• **TASK PROMPT**
Each entry must come back word for word; drop the images as you go.

Records from a data collection
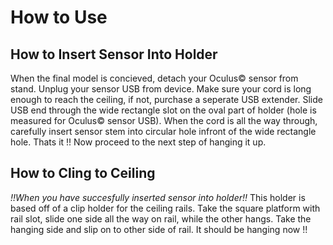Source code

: # How to Use
## How to Insert Sensor Into Holder
When the final model is concieved, detach your Oculus© sensor from stand. Unplug your sensor USB from device. Make sure your cord is long enough to reach the ceiling, if not, purchase a seperate USB extender. Slide USB end through the wide rectangle slot on the oval part of holder (hole is measured for Oculus© sensor USB). When the cord is all the way through, carefully insert sensor stem into circular hole infront of the wide rectangle hole. Thats it !! Now proceed to the next step of hanging it up.

## How to Cling to Ceiling
*!!When you have succesfully inserted sensor into holder!!* 
This holder is based off of a clip holder for the ceiling rails. Take the square platform with rail slot, slide one side all the way on rail, while the other hangs. Take the hanging side and slip on to other side of rail. It should be hanging now !!

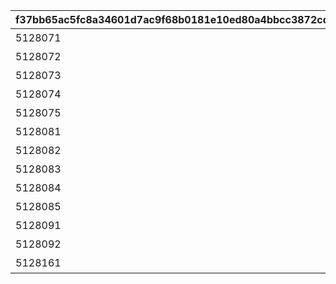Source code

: |f37bb65ac5fc8a34601d7ac9f68b0181e10ed80a4bbcc3872cdd8b95f2a24fc3|ba80321b7364c8fcab47e55f03af1fcbc044f19215797bf88409a6f7775c10b7|94b544d4189f3d1a5da1816322b5bd2c91715175e4fdba9f4d229e5ae45dec72|dc23fe98f25b5b82a6b93d30ea8f8399d29ea4a99bddc4f1da2782197723c873|59e471f59e1768637098f9e4486993e60bbddd101950c8743fcab3781aad40a6|ea496d84d37138664b8ed1a8f024cd613cd3bdc2c5913ef664bb76c549b75fca|314de46196a7574d1344b47c84480d845220538dcec57232a961f02725b4b091|50dc96c80b0ea08ac45621ef5135c1d6114ee7343baf92485012d70379002390|517bdcad057e0ed3930f71d5b824266c3eee0c7666a746e3efe97817955c8744|f8464eb7044414d9ae854b5e13364eb4e67a878fbd57f9c374922b643810cd4d|969ad9e16c203038e799f18293249c26ab0c32907cfbf543b85835ed01112c8a|
| --- | --- | --- | --- | --- | --- | --- | --- | --- | --- | --- |
|5128071|0|二人だけの時間|10128|0|10128107|91002|0|2|25|8|
|5128072|5128071|新居の必須条件|10128|0|0|91002|0|2|25|8|
|5128073|5128072|本当は誰よりも|10128|0|0|91002|0|2|25|8|
|5128074|5128073|家族で大切に\nしたいこと|10128|0|0|91002|0|2|25|8|
|5128075|5128074|誓いの言葉|10128|0|0|91002|0|2|50|8|
|5128081|0|血の婚約報告|10128|0|10128107|91002|0|3|25|8|
|5128082|5128081|風来人の家探し|10128|0|0|91002|0|3|25|8|
|5128083|5128082|愛おしい時間|10128|0|0|91002|0|3|25|8|
|5128084|5128083|トーゴクの\n家族文化|10128|0|0|91002|0|3|25|8|
|5128085|5128084|飾らない愛を|10128|0|0|91002|0|3|50|8|
|5128091|5128075|口約束は災いのもと|10128|0|0|0|5128085|4|0|0|
|5128092|5128091|譲れない家庭の味|10128|11001271|0|0|0|4|0|0|
|5128161|0|夢の語り部に誘われて|10128|0|10128107|0|0|1|0|0|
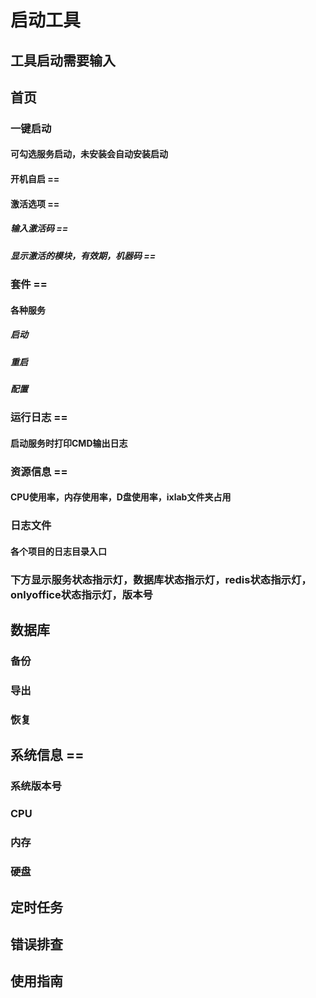 # 启动工具

## 工具启动需要输入

## 首页

### 一键启动

#### 可勾选服务启动，未安装会自动安装启动

#### 开机自启 ==

#### 激活选项 ==

##### 输入激活码 ==

##### 显示激活的模块，有效期，机器码 ==

### 套件 ==

#### 各种服务

##### 启动

##### 重启

##### 配置

### 运行日志 ==

#### 启动服务时打印CMD输出日志

### 资源信息 ==

#### CPU使用率，内存使用率，D盘使用率，ixlab文件夹占用

### 日志文件

#### 各个项目的日志目录入口

### 下方显示服务状态指示灯，数据库状态指示灯，redis状态指示灯，onlyoffice状态指示灯，版本号

## 数据库

### 备份

### 导出

### 恢复

## 系统信息 ==

### 系统版本号

### CPU

### 内存

### 硬盘

## 定时任务

## 错误排查

## 使用指南
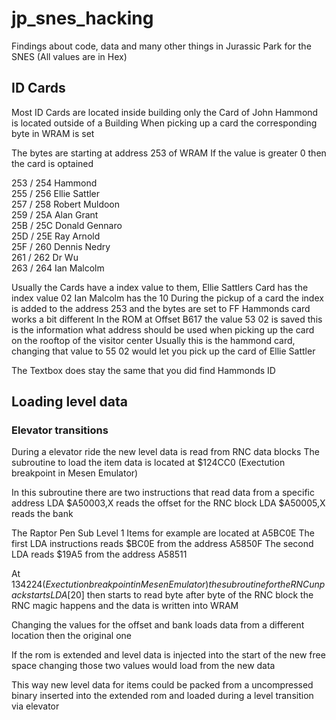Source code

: # jp_snes_hacking
Findings about code, data and many other things in Jurassic Park for the SNES
(All values are in Hex)

## ID Cards
Most ID Cards are located inside building only the Card of John Hammond is located outside of a Building
When picking up a card the corresponding byte in WRAM is set 

The bytes are starting at address 253 of WRAM
If the value is greater 0 then the card is optained

253 / 254 Hammond\
255 / 256 Ellie Sattler\
257 / 258 Robert Muldoon\
259 / 25A Alan Grant\
25B / 25C Donald Gennaro\
25D / 25E Ray Arnold\
25F / 260 Dennis Nedry\
261 / 262 Dr Wu\
263 / 264 Ian Malcolm

Usually the Cards have a index value to them, Ellie Sattlers Card has the index value 02 Ian Malcolm has the 10
During the pickup of a card the index is added to the address 253 and the bytes are set to FF 
Hammonds card works a bit different 
In the ROM at Offset B617 the value 53 02 is saved this is the information what address should be used when picking up the card on the rooftop of the visitor center 
Usually this is the hammond card, changing that value to 55 02 would let you pick up the card of Ellie Sattler


The Textbox does stay the same that you did find Hammonds ID

## Loading level data

### Elevator transitions
During a elevator ride the new level data is read from RNC data blocks
The subroutine to load the item data is located at $124CC0 (Exectution breakpoint in Mesen Emulator)

In this subroutine there are two instructions that read data from a specific address 
LDA $A50003,X reads the offset for the RNC block 
LDA $A50005,X reads the bank 

The Raptor Pen Sub Level 1 Items for example are located at A5BC0E
The first LDA instructions reads $BC0E from the address A5850F
The second LDA reads $19A5 from the address A58511

At $134224 (Exectution breakpoint in Mesen Emulator) the subroutine for the RNC unpack starts 
LDA [$20] then starts to read byte after byte of the RNC block the RNC magic happens and the data is written into WRAM

Changing the values for the offset and bank loads data from a different location then the original one 

If the rom is extended and level data is injected into the start of the new free space changing those two values would load from the new data

This way new level data for items could be packed from a uncompressed binary inserted into the extended rom and loaded during a level transition via elevator

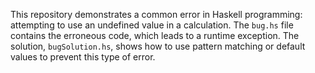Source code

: This repository demonstrates a common error in Haskell programming: attempting to use an undefined value in a calculation.  The `bug.hs` file contains the erroneous code, which leads to a runtime exception. The solution, `bugSolution.hs`, shows how to use pattern matching or default values to prevent this type of error.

• **RESPONSE TO THE EXERCISE**
Source code

: # How to Use
## How to Insert Sensor Into Holder
When the final model is concieved, detach your Oculus© sensor from stand. Unplug your sensor USB from device. Make sure your cord is long enough to reach the ceiling, if not, purchase a seperate USB extender. Slide USB end through the wide rectangle slot on the oval part of holder (hole is measured for Oculus© sensor USB). When the cord is all the way through, carefully insert sensor stem into circular hole infront of the wide rectangle hole. Thats it !! Now proceed to the next step of hanging it up.

## How to Cling to Ceiling
*!!When you have succesfully inserted sensor into holder!!* 
This holder is based off of a clip holder for the ceiling rails. Take the square platform with rail slot, slide one side all the way on rail, while the other hangs. Take the hanging side and slip on to other side of rail. It should be hanging now !!

Source code

: |f37bb65ac5fc8a34601d7ac9f68b0181e10ed80a4bbcc3872cdd8b95f2a24fc3|ba80321b7364c8fcab47e55f03af1fcbc044f19215797bf88409a6f7775c10b7|94b544d4189f3d1a5da1816322b5bd2c91715175e4fdba9f4d229e5ae45dec72|dc23fe98f25b5b82a6b93d30ea8f8399d29ea4a99bddc4f1da2782197723c873|59e471f59e1768637098f9e4486993e60bbddd101950c8743fcab3781aad40a6|ea496d84d37138664b8ed1a8f024cd613cd3bdc2c5913ef664bb76c549b75fca|314de46196a7574d1344b47c84480d845220538dcec57232a961f02725b4b091|50dc96c80b0ea08ac45621ef5135c1d6114ee7343baf92485012d70379002390|517bdcad057e0ed3930f71d5b824266c3eee0c7666a746e3efe97817955c8744|f8464eb7044414d9ae854b5e13364eb4e67a878fbd57f9c374922b643810cd4d|969ad9e16c203038e799f18293249c26ab0c32907cfbf543b85835ed01112c8a|
| --- | --- | --- | --- | --- | --- | --- | --- | --- | --- | --- |
|5128071|0|二人だけの時間|10128|0|10128107|91002|0|2|25|8|
|5128072|5128071|新居の必須条件|10128|0|0|91002|0|2|25|8|
|5128073|5128072|本当は誰よりも|10128|0|0|91002|0|2|25|8|
|5128074|5128073|家族で大切に\nしたいこと|10128|0|0|91002|0|2|25|8|
|5128075|5128074|誓いの言葉|10128|0|0|91002|0|2|50|8|
|5128081|0|血の婚約報告|10128|0|10128107|91002|0|3|25|8|
|5128082|5128081|風来人の家探し|10128|0|0|91002|0|3|25|8|
|5128083|5128082|愛おしい時間|10128|0|0|91002|0|3|25|8|
|5128084|5128083|トーゴクの\n家族文化|10128|0|0|91002|0|3|25|8|
|5128085|5128084|飾らない愛を|10128|0|0|91002|0|3|50|8|
|5128091|5128075|口約束は災いのもと|10128|0|0|0|5128085|4|0|0|
|5128092|5128091|譲れない家庭の味|10128|11001271|0|0|0|4|0|0|
|5128161|0|夢の語り部に誘われて|10128|0|10128107|0|0|1|0|0|
 # 启动工具

## 工具启动需要输入

## 首页

### 一键启动

#### 可勾选服务启动，未安装会自动安装启动

#### 开机自启 ==

#### 激活选项 ==

##### 输入激活码 ==

##### 显示激活的模块，有效期，机器码 ==

### 套件 ==

#### 各种服务

##### 启动

##### 重启

##### 配置

### 运行日志 ==

#### 启动服务时打印CMD输出日志

### 资源信息 ==

#### CPU使用率，内存使用率，D盘使用率，ixlab文件夹占用

### 日志文件

#### 各个项目的日志目录入口

### 下方显示服务状态指示灯，数据库状态指示灯，redis状态指示灯，onlyoffice状态指示灯，版本号

## 数据库

### 备份

### 导出

### 恢复

## 系统信息 ==

### 系统版本号

### CPU

### 内存

### 硬盘

## 定时任务

## 错误排查

## 使用指南
Source code

: # jp_snes_hacking
Findings about code, data and many other things in Jurassic Park for the SNES
(All values are in Hex)

## ID Cards
Most ID Cards are located inside building only the Card of John Hammond is located outside of a Building
When picking up a card the corresponding byte in WRAM is set 

The bytes are starting at address 253 of WRAM
If the value is greater 0 then the card is optained

253 / 254 Hammond\
255 / 256 Ellie Sattler\
257 / 258 Robert Muldoon\
259 / 25A Alan Grant\
25B / 25C Donald Gennaro\
25D / 25E Ray Arnold\
25F / 260 Dennis Nedry\
261 / 262 Dr Wu\
263 / 264 Ian Malcolm

Usually the Cards have a index value to them, Ellie Sattlers Card has the index value 02 Ian Malcolm has the 10
During the pickup of a card the index is added to the address 253 and the bytes are set to FF 
Hammonds card works a bit different 
In the ROM at Offset B617 the value 53 02 is saved this is the information what address should be used when picking up the card on the rooftop of the visitor center 
Usually this is the hammond card, changing that value to 55 02 would let you pick up the card of Ellie Sattler


The Textbox does stay the same that you did find Hammonds ID

## Loading level data

### Elevator transitions
During a elevator ride the new level data is read from RNC data blocks
The subroutine to load the item data is located at $124CC0 (Exectution breakpoint in Mesen Emulator)

In this subroutine there are two instructions that read data from a specific address 
LDA $A50003,X reads the offset for the RNC block 
LDA $A50005,X reads the bank 

The Raptor Pen Sub Level 1 Items for example are located at A5BC0E
The first LDA instructions reads $BC0E from the address A5850F
The second LDA reads $19A5 from the address A58511

At $134224 (Exectution breakpoint in Mesen Emulator) the subroutine for the RNC unpack starts 
LDA [$20] then starts to read byte after byte of the RNC block the RNC magic happens and the data is written into WRAM

Changing the values for the offset and bank loads data from a different location then the original one 

If the rom is extended and level data is injected into the start of the new free space changing those two values would load from the new data

This way new level data for items could be packed from a uncompressed binary inserted into the extended rom and loaded during a level transition via elevator

Source code

: This repository demonstrates a common error in Haskell programming: attempting to use an undefined value in a calculation.  The `bug.hs` file contains the erroneous code, which leads to a runtime exception. The solution, `bugSolution.hs`, shows how to use pattern matching or default values to prevent this type of error.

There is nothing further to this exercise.